Por Javier Bustamante
Poeta
Barcelona, abril 2016
Foto: Assumpta Sendra
Antiguamente se contaba la población de un lugar por «hogares», es decir, hogueras o fuegos. Se contaba, pues, por familias o agrupaciones familiares. Alrededor del fuego se hacía la vida de las personas. Fuego era sinónimo de alimento, también de calor y de protección.
Modernamente el cálculo de la población se hace por individuos. La persona ha cobrado protagonismo, a contrapartida de antaño, donde la sociedad era más patriarcal y quien contaba era el jefe de familia. Vemos como los análisis demográficos, por más objetivos que pretendan ser, siempre están sujetos a la ideología del momento y se pone el acento en aquellos datos que se buscan priorizar. Eso ha sucedido y sucederá en todas las épocas.
El hogar, pues, era aquel hábitat donde se resolvían, originalmente, las necesidades básicas. No sólo materiales, sino también emocionales. Actualmente utilizamos más el término «casa», que proviene del latín y se asocia más a «choza» o lugar de refugio. Y sinónimos hay muchos más para denominar el lugar donde vivimos habitualmente: residencia, predio, apartamento, habitación… En todos ellos la actividad mínima que realizamos es la de dormir y guardar nuestras pertenencias personales.

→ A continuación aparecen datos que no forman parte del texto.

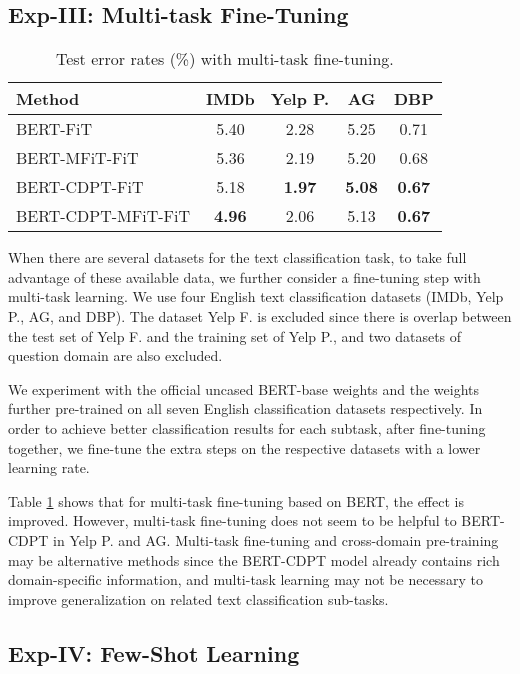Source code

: \documentclass[11pt,a4paper]{article}
\theoremstyle{definition}
\begin{document}
\begin{CJK*}{UTF8}{gbsn}
\subsection{Exp-III: Multi-task Fine-Tuning} \label{sec:exp-mtl}


\begin{table}[h!]\small\setlength{\tabcolsep}{5pt}
	\centering
	\begin{tabular}{l c c c c}
		\toprule
		Method & IMDb & Yelp P. & AG & DBP \\
		\midrule
		BERT-FiT & 5.40 & 2.28 & 5.25 & 0.71 \\
BERT-MFiT-FiT & 5.36 & 2.19 & 5.20 & 0.68 \\
		\midrule
		BERT-CDPT-FiT & 5.18 & \textbf{1.97} & \textbf{5.08} & \textbf{0.67} \\
BERT-CDPT-MFiT-FiT & \textbf{4.96} & 2.06 & 5.13 & \textbf{0.67} \\
		\bottomrule
	\end{tabular}
	\caption{\label{tb:multitask}Test error rates (\%) with multi-task fine-tuning.
	}
\end{table}

When there are several datasets for the text classification task, to take full advantage of these available data, we further consider a fine-tuning step with multi-task learning. We use four English text classification datasets (IMDb, Yelp P., AG, and DBP). The dataset Yelp F. is excluded since there is overlap between the test set of Yelp F. and the training set of Yelp P., and two datasets of question domain are also excluded.

We experiment with the official uncased BERT-base weights and the weights further pre-trained on all seven English classification datasets respectively. In order to achieve better classification results for each subtask, after fine-tuning together, we fine-tune the extra steps on the respective datasets with a lower learning rate.

Table \ref{tb:multitask} shows that for multi-task fine-tuning based on BERT, the effect is improved. However, multi-task fine-tuning does not seem to be helpful to BERT-CDPT in Yelp P. and AG. Multi-task fine-tuning and cross-domain pre-training may be alternative methods since the BERT-CDPT model already contains rich domain-specific information, and multi-task learning may not be necessary to improve generalization on related text classification sub-tasks.




\subsection{Exp-IV: Few-Shot Learning}\label{sec:exp-few}


\end{CJK*}
\end{document}
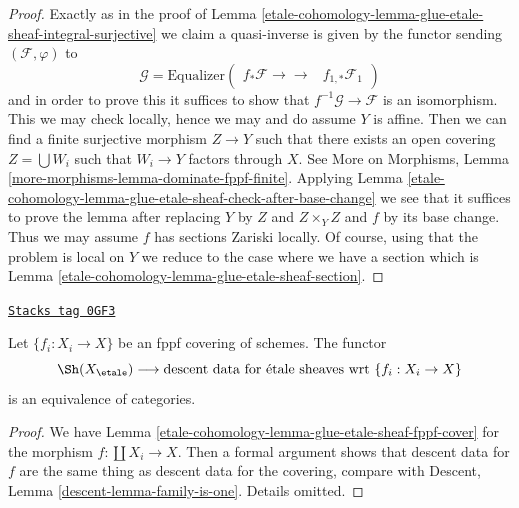 \begin{proof}
Exactly as in the proof of
Lemma \ref{etale-cohomology-lemma-glue-etale-sheaf-integral-surjective}
we claim a quasi-inverse is given by the functor sending
$(\mathcal{F}, \varphi)$ to
$$
\mathcal{G} =
\text{Equalizer}\left(
\begin{array}{cc}f_*\mathcal{F}
\longrightarrow\longrightarrow & f_{1, *}\mathcal{F}_1\end{array}
\right)
$$
and in order to prove this it suffices to show that
$f^{-1}\mathcal{G} \to \mathcal{F}$ is an isomorphism.
This we may check locally, hence we may and do assume $Y$
is affine. Then we can find a finite surjective morphism
$Z \to Y$ such that there exists an open covering
$Z = \bigcup W_i$ such that $W_i \to Y$ factors through $X$.
See
More on Morphisms, Lemma \ref{more-morphisms-lemma-dominate-fppf-finite}.
Applying Lemma
\ref{etale-cohomology-lemma-glue-etale-sheaf-check-after-base-change}
we see that it suffices to prove
the lemma after replacing $Y$ by $Z$ and $Z \times_Y Z$ and $f$
by its base change. Thus we may assume $f$ has sections Zariski locally.
Of course, using that the problem is local on $Y$ we reduce
to the case where we have a section which is
Lemma \ref{etale-cohomology-lemma-glue-etale-sheaf-section}.
\end{proof}

\begin{lemma}
\label{etale-cohomology-lemma-glue-etale-sheaf-fppf}
\href{https://stacks.math.columbia.edu/tag/0GF3}{\texttt{Stacks tag 0GF3}}

Let $\{f_i : X_i \to X\}$ be an fppf covering of schemes.
The functor
$$
\Sh(X_\etale)
\longrightarrow
\text{descent data for \'etale sheaves wrt }\{f_i : X_i \to X\}
$$
is an equivalence of categories.
\end{lemma}

\begin{proof}
We have Lemma \ref{etale-cohomology-lemma-glue-etale-sheaf-fppf-cover}
for the morphism $f : \coprod X_i \to X$.
Then a formal argument shows that descent data for $f$
are the same thing as descent data for the covering, compare
with Descent, Lemma \ref{descent-lemma-family-is-one}.
Details omitted.
\end{proof}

Sin embargo, el hogar o la casa, es mucho más que unas paredes cubiertas y con una puerta que nos aísla del mundo exterior, provisto de cama, cocina y baño. El hogar es una extensión de nuestra persona: de nuestro cuerpo, de nuestra psique y de nuestro espíritu. De alguna manera, nuestro hogar es el espejo de nuestra personalidad. Nuestro hogar puede delatar nuestro estado de ánimo presente: una semana agitada, con prisas, sin tiempo para devolver las cosas a su lugar después de usarlas o el sosiego de poder armonizar tiempos y espacios, teniendo cada cosa en su lugar y cumpliendo una función determinada, dispuesto todo con una belleza al estilo personal.
La casa también es un libro autobiográfico, el cual condensa las diferentes etapas de la vida personal o familiar: retratos, objetos de diversas procedencias, muebles heredados de generaciones pasadas… La historia de nuestros gustos también se materializa en el hogar.
Las dimensiones de la casa marcan mucho su capacidad de acogida. Sin embargo, el carácter acogedor se lo dan sus habitantes. Por más pequeña o grande que sea la residencia, es uno mismo quien la hace permeable o impermeable a la entrada del otro. Una casa abierta, dispuesta a recibir visitas o acoger por unas noches al familiar o al amigo, es sinónimo de madurez y de disponibilidad.
Concluyendo, la casa, ciertamente, es el caparazón de la persona o del grupo que la habita. Así como el caracol va secretando las sustancias que generan su concha, la persona va rodeándose o produciendo aquello que le da sensación de hogar. En este sentido, la casa es el espejo donde puede contemplarse y saber qué está sucediendo en el interior de la persona o del grupo que le da vida. Y cuentan que los espejos siempre dicen la verdad.